To process input key-value pairs, your mapper needs to lead a 512 MB data file in memory. What is the best way to accomplish this?
A. Place the data file in the DistributedCache and read the data into memory in the configure method of the mapper.
B. Place the data file in the DistributedCache and read the data into memory in the map method of the mapper.
C. Place the data file in the DataCache and read the data into memory in the configure method of the mapper.
D. Serialize the data file, insert in it the JobConf object, and read the data into memory in the configure method of the mapper.
正解:C
質問 2:
All keys used for intermediate output from mappers must:
A. Override isSplitable.
B. Implement a splittable compression algorithm.
C. Implement a comparator for speedy sorting.
D. Be a subclass of FileInputFormat.
E. Implement WritableComparable.
正解:E
解説: (Pass4Test メンバーにのみ表示されます)
質問 3:
You have just executed a MapReduce job. Where is intermediate data written to after being emitted from the Mapper's map method?

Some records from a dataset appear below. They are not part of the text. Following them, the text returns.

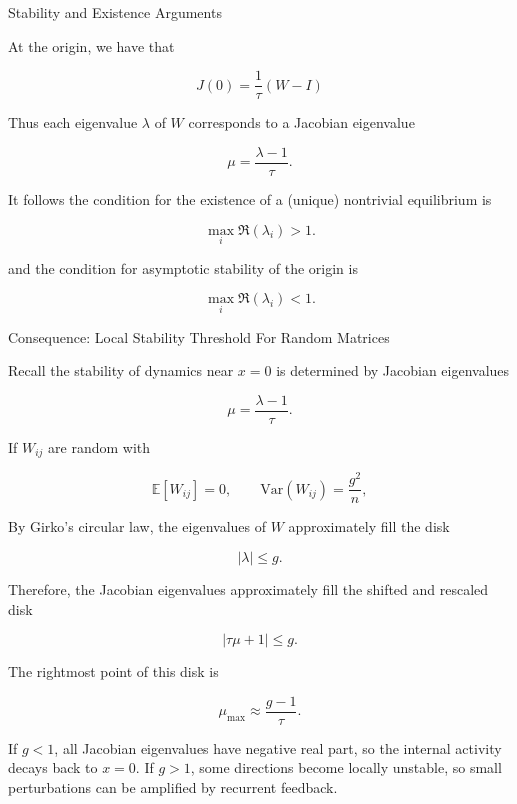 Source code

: \documentclass[
11pt,notheorems,hyperref={pdfauthor=whatever}
]{beamer}
\begin{document}
\begin{frame}{Stability and Existence Arguments}

At the origin, we have that 

\[
J(0) = \frac{1}{\tau}(W - I)
\]

Thus each eigenvalue \(\lambda\) of \(W\) corresponds to a Jacobian eigenvalue

\[
\mu
=
\frac{\lambda-1}{\tau}.
\]

It follows the condition for the existence of a (unique) nontrivial equilibrium is

\[
\max_i \mathfrak{R}(\lambda_i) > 1.
\]

and the condition for asymptotic stability of the origin is

\[
\max_i \mathfrak{R}(\lambda_i) < 1.
\]

\end{frame}

\begin{frame}{Consequence: Local Stability Threshold For Random Matrices}
\small

Recall the stability of dynamics near \(x=0\) is determined by Jacobian eigenvalues

\[
\mu
=
\frac{\lambda-1}{\tau}.
\]

If \(W_{ij}\) are random with

\[
\mathbb{E}[W_{ij}]=0,
\qquad
\mathrm{Var}(W_{ij})=\frac{g^2}{n},
\]

By Girko's circular law, the eigenvalues of \(W\) approximately fill the disk

\[
|\lambda|\leq g.
\]

Therefore, the Jacobian eigenvalues approximately fill the shifted and rescaled disk

\[
\left|\tau \mu + 1\right| \leq g.
\]

The rightmost point of this disk is

\[
\mu_{\max}
\approx
\frac{g-1}{\tau}.
\]

If \(g<1\), all Jacobian eigenvalues have negative real part, so the internal
activity decays back to \(x=0\). If \(g>1\), some directions become locally
unstable, so small perturbations can be amplified by recurrent feedback.

\end{frame}
\end{document}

A. Intermediate data in streamed across the network from Mapper to the Reduce and is never written to disk.
B. Into in-memory buffers that spill over to the local file system (outside HDFS) of the TaskTracker node running the Reducer
C. Into in-memory buffers on the TaskTracker node running the Mapper that spill over and are written into HDFS.
D. Into in-memory buffers on the TaskTracker node running the Reducer that spill over and are written into HDFS.

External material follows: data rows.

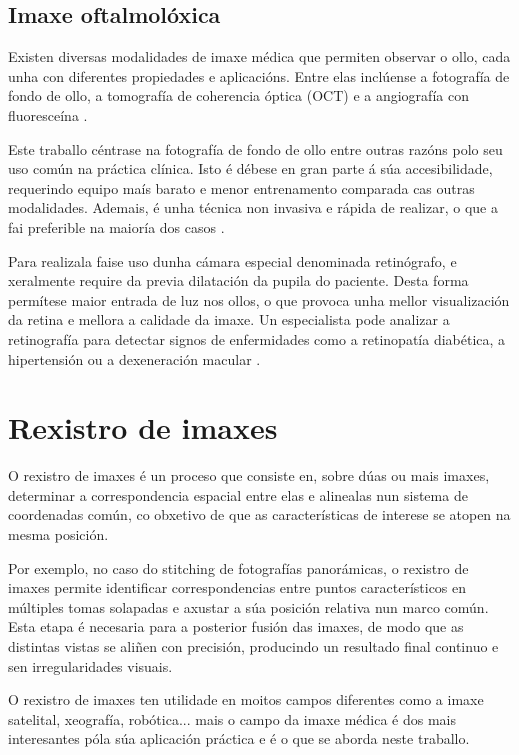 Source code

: \subsection{Imaxe oftalmolóxica}
\label{subsec:Imaxe oftalmolóxica}
Existen diversas modalidades de imaxe médica que permiten observar o ollo, cada unha con diferentes propiedades e aplicacións. 
Entre elas inclúense a fotografía de fondo de ollo, a tomografía de coherencia óptica (OCT) e a angiografía con fluoresceína \cite{ilginis2014ophthalmic}.

Este traballo céntrase na fotografía de fondo de ollo entre outras razóns polo seu uso común na práctica clínica.
Isto é débese en gran parte á súa accesibilidade, requerindo equipo maís barato e menor entrenamento comparada cas outras modalidades. 
Ademais, é unha técnica non invasiva e rápida de realizar, o que a fai preferible na maioría dos casos \cite{retinimaging}.

Para realizala faise uso dunha cámara especial denominada retinógrafo, e xeralmente require da previa dilatación da pupila do paciente.
Desta forma permítese maior entrada de luz nos ollos, o que provoca unha mellor visualización da retina e mellora a calidade da imaxe.
Un especialista pode analizar a retinografía para detectar signos de enfermidades como a retinopatía diabética, a hipertensión ou a dexeneración macular \cite{retreggood}.

\section{Rexistro de imaxes}
\label{sec:Rexistro de imaxes}
O rexistro de imaxes é un proceso que consiste en, sobre dúas ou mais imaxes, determinar a correspondencia espacial entre elas
 e alinealas nun sistema de coordenadas común, co obxetivo de que as características de interese se atopen na mesma posición.

 Por exemplo, no caso do stitching de fotografías panorámicas, o rexistro de imaxes permite identificar correspondencias entre puntos característicos en múltiples tomas solapadas
  e axustar a súa posición relativa nun marco común. Esta etapa é necesaria para a posterior fusión das imaxes, de modo que as distintas vistas se aliñen con precisión, producindo un resultado final continuo e sen irregularidades visuais.

O rexistro de imaxes ten utilidade en moitos campos diferentes como a imaxe satelital, xeografía, robótica... \cite{goshtasby2017theory} mais o 
campo da imaxe médica é dos mais interesantes póla súa aplicación práctica e é o que se aborda neste traballo.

E. Into in-memory buffers that spill over to the local file system of the TaskTracker node running the Mapper.
正解:E
解説: (Pass4Test メンバーにのみ表示されます)
質問 4:
Which one of the following statements is false about HCatalog?

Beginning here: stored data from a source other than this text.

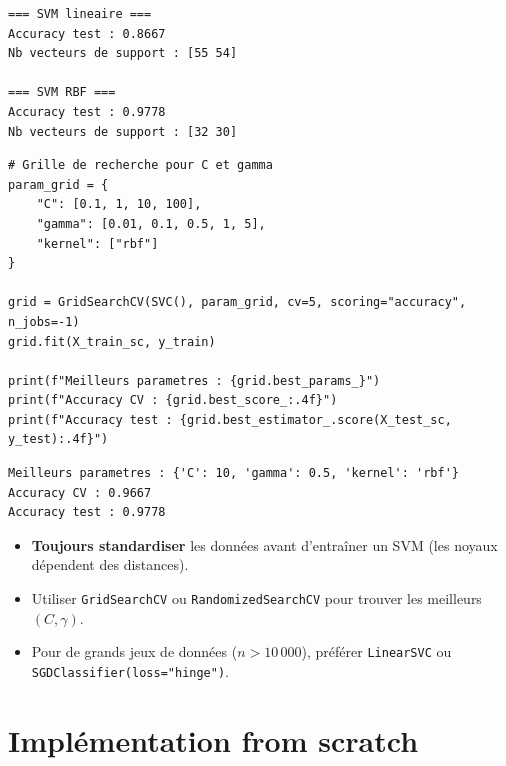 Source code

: \begin{codeoutput}
\begin{verbatim}
=== SVM lineaire ===
Accuracy test : 0.8667
Nb vecteurs de support : [55 54]

=== SVM RBF ===
Accuracy test : 0.9778
Nb vecteurs de support : [32 30]
\end{verbatim}
\end{codeoutput}

\begin{codeblock}[title=\textbf{Recherche d'hyperparam\`etres par validation crois\'ee}]
\begin{verbatim}
# Grille de recherche pour C et gamma
param_grid = {
    "C": [0.1, 1, 10, 100],
    "gamma": [0.01, 0.1, 0.5, 1, 5],
    "kernel": ["rbf"]
}

grid = GridSearchCV(SVC(), param_grid, cv=5, scoring="accuracy", n_jobs=-1)
grid.fit(X_train_sc, y_train)

print(f"Meilleurs parametres : {grid.best_params_}")
print(f"Accuracy CV : {grid.best_score_:.4f}")
print(f"Accuracy test : {grid.best_estimator_.score(X_test_sc, y_test):.4f}")
\end{verbatim}
\end{codeblock}

\begin{codeoutput}
\begin{verbatim}
Meilleurs parametres : {'C': 10, 'gamma': 0.5, 'kernel': 'rbf'}
Accuracy CV : 0.9667
Accuracy test : 0.9778
\end{verbatim}
\end{codeoutput}

\begin{bonnepratique}[title=\textbf{Conseils pour l'utilisation des SVM}]
\begin{itemize}
  \item \textbf{Toujours standardiser} les donn\'ees avant d'entra\^iner un SVM
    (les noyaux d\'ependent des distances).
  \item Utiliser \texttt{GridSearchCV} ou \texttt{RandomizedSearchCV} pour
    trouver les meilleurs $(C, \gamma)$.
  \item Pour de grands jeux de donn\'ees ($n > 10\,000$), pr\'ef\'erer
    \texttt{LinearSVC} ou \texttt{SGDClassifier(loss="hinge")}.
\end{itemize}
\end{bonnepratique}

\section{Impl\'ementation from scratch}
\label{sec:svm-scratch}

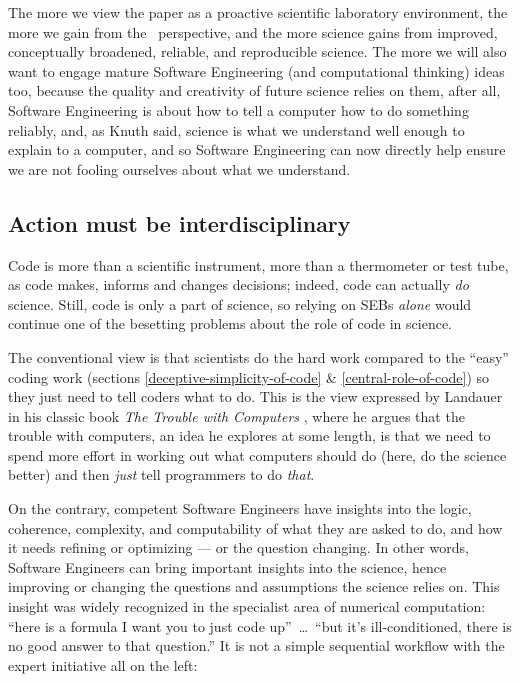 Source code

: \documentclass{comjnl}
\begin{document}
The more we view the paper as a proactive scientific laboratory environment, the more we gain from the \RAPstar\ perspective, and the more science gains from improved, conceptually broadened, reliable, and reproducible science. The more we will also want to engage mature Software Engineering (and computational thinking) ideas too, because the quality and creativity of future science relies on them, after all, Software Engineering is about how to tell a computer how to do something reliably, and, as Knuth said, science is what we understand well enough to explain to a computer, and so Software Engineering can now directly help ensure we are not fooling ourselves about what we understand.

\subsection{Action must be interdisciplinary}
Code is more than a scientific instrument, more than a thermometer or test tube, as code makes, informs and changes decisions; indeed, code can actually \emph{do\/} science. Still, code is only a part of science, so relying on SEBs \emph{alone\/} would continue one of the besetting problems about the role of code in science. 

The conventional view is that scientists do the hard work compared to the ``easy'' coding work (sections \ref{deceptive-simplicity-of-code} \& \ref{central-role-of-code}) so they just need to tell coders what to do. This is the view expressed by Landauer in his classic book \emph{The Trouble with Computers\/} \cite{landauer,thimbleby-landauer}, where he argues that the trouble with computers, an idea he explores at some length, is that we need to spend more effort in working out what computers should do (here, do the science better) and then \emph{just\/} tell programmers to do \emph{that}.  

On the contrary, competent Software Engineers have insights into the logic, coherence, complexity, and computability of what they are asked to do, and how it needs refining or optimizing --- or the question changing. In other words, Software Engineers can bring important insights into the science, hence improving or changing the questions and assumptions the science relies on. This insight was widely recognized in the specialist area of numerical computation: ``here is a formula I want you to just code up''~\ldots\ ``but it's ill-conditioned, there is no good answer to that question.'' It is not a simple sequential workflow with the expert initiative all on the left:
\end{document}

A. Provides a shared schema mechanism
B. Exists as a subproject of Hive
C. Stores HDFS data in a database for performing SQL-like ad-hoc queries
D. Designed to be used by other programs such as Pig, Hive and MapReduce
正解:C
質問 5:
Can you use MapReduce to perform a relational join on two large tables sharing a key? Assume that the two tables are formatted as comma-separated files in HDFS.
A. No, but it can be done with either Pig or Hive.
B. Yes, so long as both tables fit into memory.
C. Yes, but only if one of the tables fits into memory
D. No, MapReduce cannot perform relational operations.
E. Yes.
正解:E
解説: (Pass4Test メンバーにのみ表示されます)
質問 6:
You need to move a file titled "weblogs" into HDFS. When you try to copy the file, you can't. You know you have ample space on your DataNodes. Which action should you take to relieve this situation and store more files in HDFS?
A. Increase the block size on all current files in HDFS.
B. Increase the block size on your remaining files.
C. Increase the number of disks (or size) for the NameNode.
D. Decrease the block size on all current files in HDFS.
E. Decrease the block size on your remaining files.
F. Increase the amount of memory for the NameNode.
正解:E
質問 7:
Consider the following two relations, A and B.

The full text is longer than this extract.